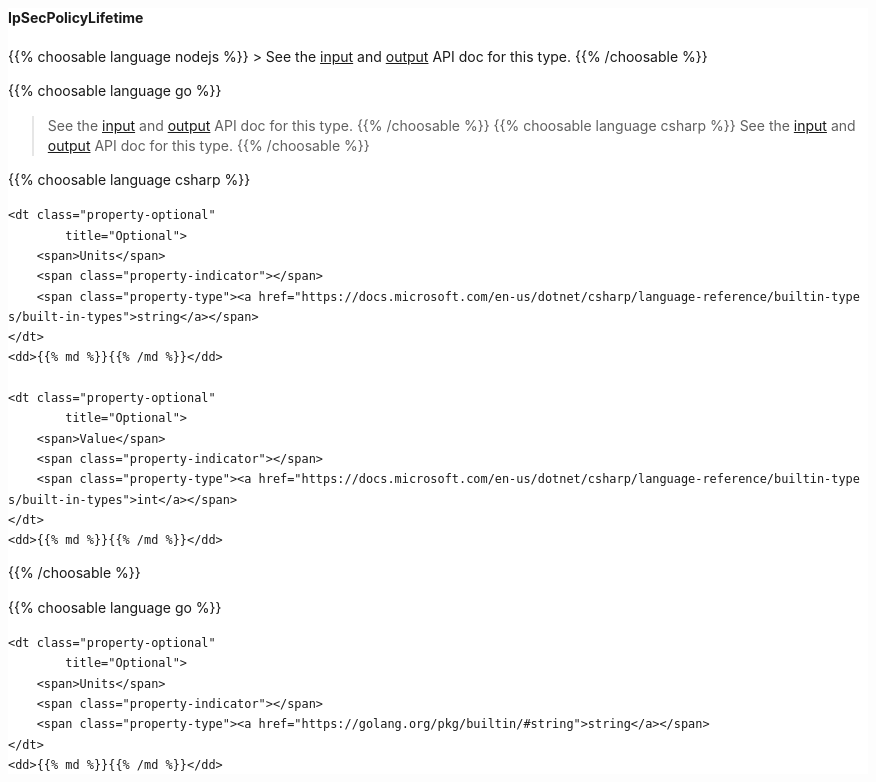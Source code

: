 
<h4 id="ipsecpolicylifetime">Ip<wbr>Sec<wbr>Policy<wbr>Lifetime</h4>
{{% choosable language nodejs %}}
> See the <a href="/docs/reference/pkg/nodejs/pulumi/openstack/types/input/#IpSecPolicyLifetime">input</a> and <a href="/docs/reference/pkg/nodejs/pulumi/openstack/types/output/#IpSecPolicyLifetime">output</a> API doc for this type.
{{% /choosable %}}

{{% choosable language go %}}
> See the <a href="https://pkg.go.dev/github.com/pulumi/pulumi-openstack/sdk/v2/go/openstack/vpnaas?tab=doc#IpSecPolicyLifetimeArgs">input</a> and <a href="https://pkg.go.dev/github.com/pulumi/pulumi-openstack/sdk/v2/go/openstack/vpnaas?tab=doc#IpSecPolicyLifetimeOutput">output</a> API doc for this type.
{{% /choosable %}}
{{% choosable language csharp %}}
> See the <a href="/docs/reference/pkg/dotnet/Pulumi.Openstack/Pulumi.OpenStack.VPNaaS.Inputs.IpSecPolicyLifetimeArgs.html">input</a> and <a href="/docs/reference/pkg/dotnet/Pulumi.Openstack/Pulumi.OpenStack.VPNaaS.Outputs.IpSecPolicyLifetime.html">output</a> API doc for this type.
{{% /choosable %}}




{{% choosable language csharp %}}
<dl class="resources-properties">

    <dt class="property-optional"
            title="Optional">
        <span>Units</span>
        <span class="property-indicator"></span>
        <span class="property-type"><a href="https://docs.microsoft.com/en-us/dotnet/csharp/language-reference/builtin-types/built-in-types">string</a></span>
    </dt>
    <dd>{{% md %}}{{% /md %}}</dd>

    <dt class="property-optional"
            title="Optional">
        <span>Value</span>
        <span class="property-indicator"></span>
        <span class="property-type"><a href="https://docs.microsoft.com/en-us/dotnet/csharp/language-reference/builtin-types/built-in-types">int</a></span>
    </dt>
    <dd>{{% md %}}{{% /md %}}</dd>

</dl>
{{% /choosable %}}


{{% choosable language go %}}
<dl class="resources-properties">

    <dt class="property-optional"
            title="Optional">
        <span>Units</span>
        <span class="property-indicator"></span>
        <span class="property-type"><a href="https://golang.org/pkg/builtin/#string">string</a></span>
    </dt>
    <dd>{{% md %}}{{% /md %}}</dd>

☆ ☆ ☆ ☆

* EXERCISE OBJECTIVE:
Each line in the material with "reference" in it must be reported.

* WRITTEN REPLY:
> See the <a href="/docs/reference/pkg/nodejs/pulumi/openstack/types/input/#IpSecPolicyLifetime">input</a> and <a href="/docs/reference/pkg/nodejs/pulumi/openstack/types/output/#IpSecPolicyLifetime">output</a> API doc for this type.
> See the <a href="/docs/reference/pkg/dotnet/Pulumi.Openstack/Pulumi.OpenStack.VPNaaS.Inputs.IpSecPolicyLifetimeArgs.html">input</a> and <a href="/docs/reference/pkg/dotnet/Pulumi.Openstack/Pulumi.OpenStack.VPNaaS.Outputs.IpSecPolicyLifetime.html">output</a> API doc for this type.
        <span class="property-type"><a href="https://docs.microsoft.com/en-us/dotnet/csharp/language-reference/builtin-types/built-in-types">string</a></span>
        <span class="property-type"><a href="https://docs.microsoft.com/en-us/dotnet/csharp/language-reference/builtin-types/built-in-types">int</a></span>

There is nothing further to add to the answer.